____ DATA SHOWN

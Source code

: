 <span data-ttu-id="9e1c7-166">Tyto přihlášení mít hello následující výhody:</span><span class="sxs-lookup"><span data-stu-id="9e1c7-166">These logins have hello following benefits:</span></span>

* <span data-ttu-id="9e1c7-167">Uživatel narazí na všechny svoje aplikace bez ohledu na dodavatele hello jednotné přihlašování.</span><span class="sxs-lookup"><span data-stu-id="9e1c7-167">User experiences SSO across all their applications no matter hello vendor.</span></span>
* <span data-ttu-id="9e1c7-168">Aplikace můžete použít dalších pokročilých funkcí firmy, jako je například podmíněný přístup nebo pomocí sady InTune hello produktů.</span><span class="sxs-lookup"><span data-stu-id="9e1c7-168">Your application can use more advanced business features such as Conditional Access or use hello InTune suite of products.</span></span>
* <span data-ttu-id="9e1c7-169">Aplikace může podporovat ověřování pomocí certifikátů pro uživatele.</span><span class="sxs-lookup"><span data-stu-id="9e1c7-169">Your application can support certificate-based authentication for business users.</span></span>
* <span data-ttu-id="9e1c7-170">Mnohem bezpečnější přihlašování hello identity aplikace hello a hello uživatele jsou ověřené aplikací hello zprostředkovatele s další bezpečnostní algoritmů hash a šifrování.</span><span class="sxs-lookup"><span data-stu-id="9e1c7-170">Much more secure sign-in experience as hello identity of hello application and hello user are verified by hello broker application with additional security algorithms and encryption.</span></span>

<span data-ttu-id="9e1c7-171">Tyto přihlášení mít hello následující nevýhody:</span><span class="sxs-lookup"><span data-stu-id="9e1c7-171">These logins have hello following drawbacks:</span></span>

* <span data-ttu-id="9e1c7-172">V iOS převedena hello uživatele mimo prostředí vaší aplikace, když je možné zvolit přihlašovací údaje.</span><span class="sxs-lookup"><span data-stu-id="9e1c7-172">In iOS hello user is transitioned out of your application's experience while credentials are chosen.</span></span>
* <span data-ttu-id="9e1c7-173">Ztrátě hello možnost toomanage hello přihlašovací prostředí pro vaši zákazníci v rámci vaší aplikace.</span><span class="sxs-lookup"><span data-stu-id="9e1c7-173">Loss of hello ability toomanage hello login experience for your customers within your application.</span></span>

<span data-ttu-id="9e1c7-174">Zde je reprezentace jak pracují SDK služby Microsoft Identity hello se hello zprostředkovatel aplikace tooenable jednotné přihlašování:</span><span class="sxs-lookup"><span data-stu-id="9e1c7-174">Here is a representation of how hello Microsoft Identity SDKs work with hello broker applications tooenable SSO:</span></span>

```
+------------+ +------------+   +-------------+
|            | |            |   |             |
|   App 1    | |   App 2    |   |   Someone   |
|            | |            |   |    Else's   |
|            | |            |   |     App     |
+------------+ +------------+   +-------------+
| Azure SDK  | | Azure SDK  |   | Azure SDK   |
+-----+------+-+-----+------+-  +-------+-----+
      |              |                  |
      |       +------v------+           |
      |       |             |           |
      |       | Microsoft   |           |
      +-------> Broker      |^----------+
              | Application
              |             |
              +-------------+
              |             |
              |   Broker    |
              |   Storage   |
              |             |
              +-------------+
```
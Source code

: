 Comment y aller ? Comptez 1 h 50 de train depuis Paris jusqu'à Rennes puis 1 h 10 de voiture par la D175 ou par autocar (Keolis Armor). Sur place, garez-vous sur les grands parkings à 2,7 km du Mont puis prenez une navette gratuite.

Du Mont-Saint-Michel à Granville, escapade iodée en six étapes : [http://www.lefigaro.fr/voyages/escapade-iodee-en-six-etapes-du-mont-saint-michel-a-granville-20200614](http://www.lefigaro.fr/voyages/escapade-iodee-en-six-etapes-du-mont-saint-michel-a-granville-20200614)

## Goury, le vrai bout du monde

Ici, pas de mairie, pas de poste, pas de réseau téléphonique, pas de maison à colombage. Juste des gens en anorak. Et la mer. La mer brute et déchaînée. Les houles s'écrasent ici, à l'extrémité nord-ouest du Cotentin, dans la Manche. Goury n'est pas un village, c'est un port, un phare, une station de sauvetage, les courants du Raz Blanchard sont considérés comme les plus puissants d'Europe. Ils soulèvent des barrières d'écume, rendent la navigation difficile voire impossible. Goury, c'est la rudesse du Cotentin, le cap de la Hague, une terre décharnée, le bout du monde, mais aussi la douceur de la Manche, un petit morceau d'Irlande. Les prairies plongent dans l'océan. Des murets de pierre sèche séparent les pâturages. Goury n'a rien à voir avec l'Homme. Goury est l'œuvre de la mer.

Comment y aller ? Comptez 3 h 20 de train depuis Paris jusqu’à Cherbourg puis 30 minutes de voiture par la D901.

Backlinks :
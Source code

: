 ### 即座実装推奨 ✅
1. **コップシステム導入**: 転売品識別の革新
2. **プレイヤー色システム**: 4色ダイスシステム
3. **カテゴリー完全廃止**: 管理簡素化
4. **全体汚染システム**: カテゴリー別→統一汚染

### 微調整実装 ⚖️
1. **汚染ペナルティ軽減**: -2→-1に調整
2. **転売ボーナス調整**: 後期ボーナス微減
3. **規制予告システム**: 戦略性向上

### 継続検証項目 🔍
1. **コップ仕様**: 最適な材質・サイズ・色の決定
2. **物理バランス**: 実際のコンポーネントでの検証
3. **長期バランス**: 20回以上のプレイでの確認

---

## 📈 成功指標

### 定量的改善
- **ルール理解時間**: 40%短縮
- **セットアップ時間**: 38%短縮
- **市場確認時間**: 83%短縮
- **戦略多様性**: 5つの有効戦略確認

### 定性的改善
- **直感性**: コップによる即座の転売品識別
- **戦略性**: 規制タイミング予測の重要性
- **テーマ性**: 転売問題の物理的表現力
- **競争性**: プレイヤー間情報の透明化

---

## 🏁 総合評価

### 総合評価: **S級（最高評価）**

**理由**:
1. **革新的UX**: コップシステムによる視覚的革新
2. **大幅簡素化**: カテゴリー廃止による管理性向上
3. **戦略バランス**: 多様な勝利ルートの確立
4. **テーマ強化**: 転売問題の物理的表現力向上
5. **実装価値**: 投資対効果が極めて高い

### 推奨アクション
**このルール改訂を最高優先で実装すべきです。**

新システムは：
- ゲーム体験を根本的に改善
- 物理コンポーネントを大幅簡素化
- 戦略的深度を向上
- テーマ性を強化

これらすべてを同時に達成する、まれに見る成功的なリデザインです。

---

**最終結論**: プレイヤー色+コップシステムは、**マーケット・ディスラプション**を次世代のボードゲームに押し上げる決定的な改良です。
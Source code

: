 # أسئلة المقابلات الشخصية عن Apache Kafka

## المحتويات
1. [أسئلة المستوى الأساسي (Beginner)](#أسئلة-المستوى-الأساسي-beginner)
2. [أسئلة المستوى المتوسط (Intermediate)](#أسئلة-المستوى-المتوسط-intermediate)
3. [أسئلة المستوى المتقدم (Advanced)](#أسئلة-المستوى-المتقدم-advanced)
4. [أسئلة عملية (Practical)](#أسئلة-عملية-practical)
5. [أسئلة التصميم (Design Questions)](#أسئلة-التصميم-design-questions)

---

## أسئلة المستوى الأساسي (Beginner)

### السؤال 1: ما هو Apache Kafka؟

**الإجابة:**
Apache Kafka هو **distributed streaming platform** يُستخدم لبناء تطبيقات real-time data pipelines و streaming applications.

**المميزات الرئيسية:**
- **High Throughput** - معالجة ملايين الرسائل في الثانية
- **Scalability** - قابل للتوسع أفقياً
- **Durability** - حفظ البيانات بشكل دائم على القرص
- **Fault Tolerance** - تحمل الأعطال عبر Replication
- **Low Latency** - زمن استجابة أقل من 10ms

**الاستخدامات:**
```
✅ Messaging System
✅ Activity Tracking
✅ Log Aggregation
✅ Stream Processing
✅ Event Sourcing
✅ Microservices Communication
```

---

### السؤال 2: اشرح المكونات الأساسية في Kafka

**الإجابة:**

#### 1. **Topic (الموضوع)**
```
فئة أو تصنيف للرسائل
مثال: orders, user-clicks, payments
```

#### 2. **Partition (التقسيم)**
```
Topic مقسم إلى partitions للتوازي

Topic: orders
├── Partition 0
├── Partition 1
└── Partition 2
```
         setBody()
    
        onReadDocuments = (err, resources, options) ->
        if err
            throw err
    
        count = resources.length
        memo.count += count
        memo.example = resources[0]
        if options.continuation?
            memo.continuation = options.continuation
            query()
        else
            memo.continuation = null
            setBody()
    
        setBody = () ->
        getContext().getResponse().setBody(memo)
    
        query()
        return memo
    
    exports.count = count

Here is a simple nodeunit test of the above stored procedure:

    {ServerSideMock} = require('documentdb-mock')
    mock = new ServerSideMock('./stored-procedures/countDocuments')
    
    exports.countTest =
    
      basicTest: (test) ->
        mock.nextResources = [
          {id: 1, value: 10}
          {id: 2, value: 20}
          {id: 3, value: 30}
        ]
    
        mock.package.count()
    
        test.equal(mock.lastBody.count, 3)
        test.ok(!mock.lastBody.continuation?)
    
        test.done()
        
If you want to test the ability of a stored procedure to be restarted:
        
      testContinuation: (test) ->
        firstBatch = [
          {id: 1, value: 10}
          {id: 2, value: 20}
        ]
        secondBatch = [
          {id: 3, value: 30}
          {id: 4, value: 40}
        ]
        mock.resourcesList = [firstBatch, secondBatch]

________

### ASSIGNED TASK
Each line of the listing that holds the string "Tyto" counts once; state how many there are, with nothing added.

### SOLUTION TO THIS TASK
2